Clima e Restauração

Cada árvore plantada é um passo contra a crise climática

As mudanças climáticas são o maior desafio ambiental da nossa época. Seus efeitos já são sentidos em todo o planeta, com eventos extremos cada vez mais frequentes como secas prolongadas, enchentes devastadoras, furacões, degelo acelerado das calotas polares e elevação do nível dos oceanos. Essas transformações colocam em risco não apenas a biodiversidade, mas também o equilíbrio das sociedades humanas, que são afetadas de diferentes formas pelos eventos climáticos extremos.

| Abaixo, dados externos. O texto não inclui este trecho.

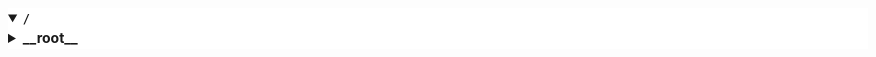 <details open>
	<summary><b><code>/</code></b></summary>
	<!-- __root__ Submodule -->
	<details>
		<summary><b>__root__</b></summary>
		<blockquote>
			<div class='directory-path' style='padding: 8px 0; color: #666;'>
				<code><b>⦿ __root__</b></code>
			<table style='width: 100%; border-collapse: collapse;'>
			<thead>
				<tr style='background-color: #f8f9fa;'>
					<th style='width: 30%; text-align: left; padding: 8px;'>File Name</th>
					<th style='text-align: left; padding: 8px;'>Summary</th>
				</tr>
			</thead>
			<tr style='border-bottom: 1px solid #eee;'>
				<td style='padding: 8px;'><b><a href='/kidney.xlsx'>kidney.xlsx</a></b></td>
				<td style='padding: 8px;'>Original dataset in Excel format</td>
			</tr>
			<tr style='border-bottom: 1px solid #eee;'>
				<td style='padding: 8px;'><b><a href='/kidney_disease.csv'>kidney_disease.csv</a></b></td>
				<td style='padding: 8px;'>Raw CSV version of the dataset</td>
			</tr>
			<tr style='border-bottom: 1px solid #eee;'>
				<td style='padding: 8px;'><b><a href='/kidney_disease_cleaned_data.csv'>kidney_disease_cleaned_data.csv</a></b></td>
				<td style='padding: 8px;'>Cleaned dataset after preprocessing</td>
			</tr>
			<tr style='border-bottom: 1px solid #eee;'>
				<td style='padding: 8px;'><b><a href='/kidney_disease_data_cleaning.ipynb'>kidney_disease_data_cleaning.ipynb</a></b></td>
				<td style='padding: 8px;'>Notebook for data cleaning and preprocessing</td>
			</tr>
			<tr style='border-bottom: 1px solid #eee;'>
				<td style='padding: 8px;'><b><a href='/kidney_disease_practice_data_cleaning.ipynb'>kidney_disease_practice_data_cleaning.ipynb</a></b></td>
				<td style='padding: 8px;'>Additional notebook for practicing data cleaning</td>
			</tr>
			<tr style='border-bottom: 1px solid #eee;'>
				<td style='padding: 8px;'><b><a href='/kidney_disease_logistic_mm.pkl'>kidney_disease_logistic_mm.pkl</a></b></td>
				<td style='padding: 8px;'>Serialized Logistic Regression model with Min-Max scaling</td>
			</tr>
			<tr style='border-bottom: 1px solid #eee;'>
				<td style='padding: 8px;'><b><a href='/kidney_disease_logistic_std.pkl'>kidney_disease_logistic_std.pkl</a></b></td>
				<td style='padding: 8px;'>Serialized Logistic Regression model with standard scaling</td>
			</tr>
			<tr style='border-bottom: 1px solid #eee;'>
				<td style='padding: 8px;'><b><a href='/kidney_disease_svm_std.pkl'>kidney_disease_svm_std.pkl</a></b></td>
				<td style='padding: 8px;'>Serialized SVM model with standard scaling</td>
			</tr>
			<tr style='border-bottom: 1px solid #eee;'>
				<td style='padding: 8px;'><b><a href='/README.md'>README.md</a></b></td>
				<td style='padding: 8px;'>Project README file</td>
			</tr>
			<tr style='border-bottom: 1px solid #eee;'>
				<td style='padding: 8px;'><b><a href='/project_tree.txt'>project_tree.txt</a></b></td>
				<td style='padding: 8px;'>Text file of the project structure</td>
			</tr>
			<tr style='border-bottom: 1px solid #eee;'>
				<td style='padding: 8px;'><b><a href='/.ipynb_checkpoints/'>.ipynb_checkpoints/</a></b></td>
				<td style='padding: 8px;'>Jupyter notebook checkpoint folder</td>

Apesar desse cenário desafiador, há caminhos possíveis e promissores. A restauração das florestas se destaca como uma das soluções mais eficazes para reduzir os impactos das mudanças climáticas, conservar a biodiversidade e garantir um futuro mais resiliente para todos. Restaurar não se resume a plantar árvores, busca recuperar a integridade e resiliência dos  ecossistemas, devolver vida a áreas degradadas e abrir espaço para que a natureza e as comunidades humanas prosperem juntas.

O objetivo dessa área temática é promover ações de mitigação, adaptação e Soluções Baseadas na Natureza, com destaque para a restauração de áreas alteradas, como estratégia para o combate à crise climática.

Nesse sentido, a Apremavi mantém o programa Clima Legal, que promove educação ambiental e mobiliza a sociedade a partir da emergência climática e da restauração ecológica. O programa busca inspirar a participação cidadã e a construção de soluções sustentáveis que façam diferença hoje e no futuro.

Em 2022, em parceria com a Tetra Pak, a Apremavi lançou o projeto Conservador das Araucárias, que alia restauração florestal com espécies nativas à captura de carbono, adequação de propriedades rurais à legislação ambiental, conservação da biodiversidade, do solo e da água, além de promover qualidade de vida para as comunidades locais. A iniciativa prevê ações em 7 mil hectares da Mata Atlântica.

Conheça mais sobre os projetos que integram a Área Temática:

Conservador das Araucárias

Alia a restauração florestal com espécies nativas à captura de carbono e prevê a restauração de 7 mil hectares da Mata Atlântica. É fruto da parceria entre a Apremavi e a Tetra Pak.

Fazenda Taquara adquirida por meio do Conservador das Araucárias
Plantio do Bosque de Heidelberg

Bosques de Heidelberg

Estimula o intercâmbio entre as cidades de Heidelberg (na Alemanha) e de Atalanta (SC), incentivando o plantio de bosques com árvores nativas da Mata Atlântica e apoiando ações de educação ambiental.

Clima Legal

Promove  atividades de educação ambiental, partindo da emergência climática e da restauração ecológica para dialogar a participação cidadã na construção de  soluções sustentáveis para o presente e futuro.

Atividades de educação ambiental entre os dias 02 e 09 de junho em Lages e Ituporanga (SC) 2025

A agenda da restauração cresce no Brasil e ganha força como compromisso internacional. Uma das metas da NDC brasileira, no âmbito do Acordo de Paris, é restaurar e reflorestar 12 milhões de hectares até 2030. Para ampliar esse impacto, parcerias são essenciais. Por isso, a Apremavi integra o Pacto pela Restauração da Mata Atlântica, plataforma multiatores lançada em 2009, com a meta de restaurar 15 milhões de hectares até 2050.

Além disso, a Apremavi participa do Observatório do Clima (OC), rede que reúne entidades da sociedade civil para debater o tema e pressionar por compromissos e políticas públicas efetivas de mitigação e adaptação às mudanças climáticas no Brasil. Com esperança e determinação, a Apremavi mostra que restaurar florestas é também enfrentar a crise climática, regenerando a natureza e fortalecendo a convivência entre todas as formas de vida.